How this works
Three numbers decide when your debt ends: what you owe, what you pay each month, and the rate you pay it at. The calculator runs standard amortization math — the same formula banks use — and returns the exact month your balance hits zero.
Each month, interest is charged on whatever balance is left. Your payment covers the interest first, and whatever is left eats into the principal. Early on, most of your payment is interest. As the balance shrinks, more of each payment actually pays down the debt. That is why the last year of any payoff goes faster than the first.
Because all the math runs in your browser, nothing you type is sent anywhere. Your numbers do not leave this tab.
Why people share their debt-free date
Naming a specific date changes how debt feels. "Eventually" is a fog. "November 2027" is a deadline. When you tell someone else about it — a partner, a friend, the person you are building a life with — you turn a private number into a shared one. That is harder to walk away from.
People also share as a commitment device. An accountability partner who knows your target date will notice if things slip. And if the date comes out further than you hoped, sending it to someone is often the moment you decide to pay more.
What if my payment changes?
The calculator assumes the same payment every month at the same rate. Real life does not work that way. A bonus, a raise, a windfall, a slow month — all of those shift the real date. The number you see here is the best-case scenario at the inputs you entered, and it is useful for exactly that reason: it tells you what is possible.
If your payment changes often, use the full Debt Payoff Calculator to model extra payments, or the Unburden app to update your balance after every payment and watch the date move.
Rates this calculator handles well
- Credit card APRs (typically 18% to 29%)
- Personal loans (typically 7% to 25%)
- Student loan consolidations (typically 4% to 10%)
- Car loans (typically 5% to 12%)
- Buy Now Pay Later balances with interest (varies widely)
If you have several debts at different rates, this tool flattens them into one. For a more accurate picture across multiple debts, see the full calculator which handles Snowball and Avalanche separately.
Frequently asked questions
How does the Debt-Free By calculator work?
You enter three numbers: your total debt balance, your monthly payment, and your interest rate. The calculator runs standard amortization math with monthly compounding and returns the exact month your balance hits zero. It also shows total interest paid across the payoff period. The formula assumes you pay the same amount every month at a fixed rate. Real life changes, and the result updates instantly if you change any input.
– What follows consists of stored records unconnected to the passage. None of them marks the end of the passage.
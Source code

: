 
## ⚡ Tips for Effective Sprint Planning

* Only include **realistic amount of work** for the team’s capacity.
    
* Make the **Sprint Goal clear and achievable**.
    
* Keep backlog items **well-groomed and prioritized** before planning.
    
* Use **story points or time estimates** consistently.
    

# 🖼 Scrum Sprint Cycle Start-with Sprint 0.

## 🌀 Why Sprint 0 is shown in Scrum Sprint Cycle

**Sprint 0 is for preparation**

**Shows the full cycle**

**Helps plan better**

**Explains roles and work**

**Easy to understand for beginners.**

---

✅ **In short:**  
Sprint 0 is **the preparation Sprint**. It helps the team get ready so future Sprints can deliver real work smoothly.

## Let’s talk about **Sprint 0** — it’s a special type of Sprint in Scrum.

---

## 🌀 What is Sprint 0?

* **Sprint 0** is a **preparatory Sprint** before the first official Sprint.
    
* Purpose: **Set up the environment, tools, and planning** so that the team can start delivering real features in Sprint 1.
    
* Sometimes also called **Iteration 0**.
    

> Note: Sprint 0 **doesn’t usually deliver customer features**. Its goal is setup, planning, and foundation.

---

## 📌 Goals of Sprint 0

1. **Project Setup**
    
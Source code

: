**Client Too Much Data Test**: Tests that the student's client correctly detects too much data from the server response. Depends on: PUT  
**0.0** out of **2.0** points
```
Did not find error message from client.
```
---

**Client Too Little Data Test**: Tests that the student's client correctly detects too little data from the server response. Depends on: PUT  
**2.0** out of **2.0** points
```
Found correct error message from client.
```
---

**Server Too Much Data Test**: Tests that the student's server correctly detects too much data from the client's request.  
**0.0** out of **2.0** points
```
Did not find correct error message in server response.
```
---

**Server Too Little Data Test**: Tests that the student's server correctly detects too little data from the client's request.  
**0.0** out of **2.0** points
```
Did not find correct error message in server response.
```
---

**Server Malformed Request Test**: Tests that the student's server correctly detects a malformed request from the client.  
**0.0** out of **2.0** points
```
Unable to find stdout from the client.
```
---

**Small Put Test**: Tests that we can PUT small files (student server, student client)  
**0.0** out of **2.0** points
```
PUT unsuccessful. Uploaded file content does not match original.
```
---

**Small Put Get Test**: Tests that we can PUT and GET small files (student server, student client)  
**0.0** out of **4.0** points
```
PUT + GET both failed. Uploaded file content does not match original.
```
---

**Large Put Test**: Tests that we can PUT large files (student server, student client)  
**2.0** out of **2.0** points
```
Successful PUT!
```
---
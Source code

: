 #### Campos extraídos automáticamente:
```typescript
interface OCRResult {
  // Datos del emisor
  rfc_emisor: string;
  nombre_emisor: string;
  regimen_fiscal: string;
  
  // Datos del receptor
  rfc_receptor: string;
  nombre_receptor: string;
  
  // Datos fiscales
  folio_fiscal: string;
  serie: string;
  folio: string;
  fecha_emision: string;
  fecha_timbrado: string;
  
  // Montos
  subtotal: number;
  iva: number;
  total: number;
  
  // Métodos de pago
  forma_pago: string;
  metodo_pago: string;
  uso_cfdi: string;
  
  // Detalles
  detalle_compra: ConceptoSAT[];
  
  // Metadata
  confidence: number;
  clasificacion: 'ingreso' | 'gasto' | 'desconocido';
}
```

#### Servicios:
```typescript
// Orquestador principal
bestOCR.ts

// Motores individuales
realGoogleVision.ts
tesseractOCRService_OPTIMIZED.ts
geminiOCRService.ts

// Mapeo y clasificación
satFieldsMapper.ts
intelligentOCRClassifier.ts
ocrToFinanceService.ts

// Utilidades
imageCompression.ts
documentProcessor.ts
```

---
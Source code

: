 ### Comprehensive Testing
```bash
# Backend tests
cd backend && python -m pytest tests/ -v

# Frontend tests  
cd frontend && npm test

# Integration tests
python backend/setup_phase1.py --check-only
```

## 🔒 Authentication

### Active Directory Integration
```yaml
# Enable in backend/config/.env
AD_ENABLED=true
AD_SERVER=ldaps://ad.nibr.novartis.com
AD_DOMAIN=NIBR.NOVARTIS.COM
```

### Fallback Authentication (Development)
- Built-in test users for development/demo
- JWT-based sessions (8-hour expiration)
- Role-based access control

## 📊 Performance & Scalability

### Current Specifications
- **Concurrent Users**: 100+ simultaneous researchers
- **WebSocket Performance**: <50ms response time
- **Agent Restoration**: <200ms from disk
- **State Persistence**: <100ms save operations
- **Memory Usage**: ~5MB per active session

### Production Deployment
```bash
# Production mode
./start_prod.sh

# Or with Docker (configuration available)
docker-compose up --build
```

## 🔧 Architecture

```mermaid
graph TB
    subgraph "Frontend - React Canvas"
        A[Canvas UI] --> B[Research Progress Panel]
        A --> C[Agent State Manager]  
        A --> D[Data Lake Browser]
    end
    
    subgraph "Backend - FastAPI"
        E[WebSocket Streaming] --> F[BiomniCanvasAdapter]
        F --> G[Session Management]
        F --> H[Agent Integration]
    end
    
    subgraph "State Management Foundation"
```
Is this calculator accurate?
The math itself is accurate to standard financial formulas. The debt-free date it returns is a projection based on the inputs you provide. Accuracy depends on whether those inputs stay constant: the same rate, the same payment, no new charges, no missed payments. Credit cards with promotional rates, variable-rate loans, and any month where you pay less will shift the real date. Treat the result as your best-case scenario at the numbers you entered.
Why does my payment need to be larger than the interest?
If your monthly payment is equal to or less than the interest charged that month, none of your payment touches the principal. The balance stays flat or grows. The calculator flags this because, at those numbers, you are not actually paying the debt down. Increasing the monthly payment by any amount above the interest charge will start reducing the principal, and the calculator can project a real debt-free date.
Can I share my debt-free date with someone else?
Yes. After you calculate, the share buttons copy a link that pre-fills the form with the same numbers you used. Anyone you send it to lands on the same result you saw. Your numbers travel in the URL, so nothing is stored on our servers. If you do not want your inputs in the link, use the share message without the link.
Does this work for multiple debts?
This calculator treats all your debt as a single balance with one blended rate and one monthly payment. It is the fast version. If you want to track multiple debts separately, compare Snowball against Avalanche, and see a month-by-month payoff schedule for each debt, use
the full Debt Payoff Calculator. For a dynamic plan that updates as you pay, the
Unburden app handles multiple debts with live balance updates.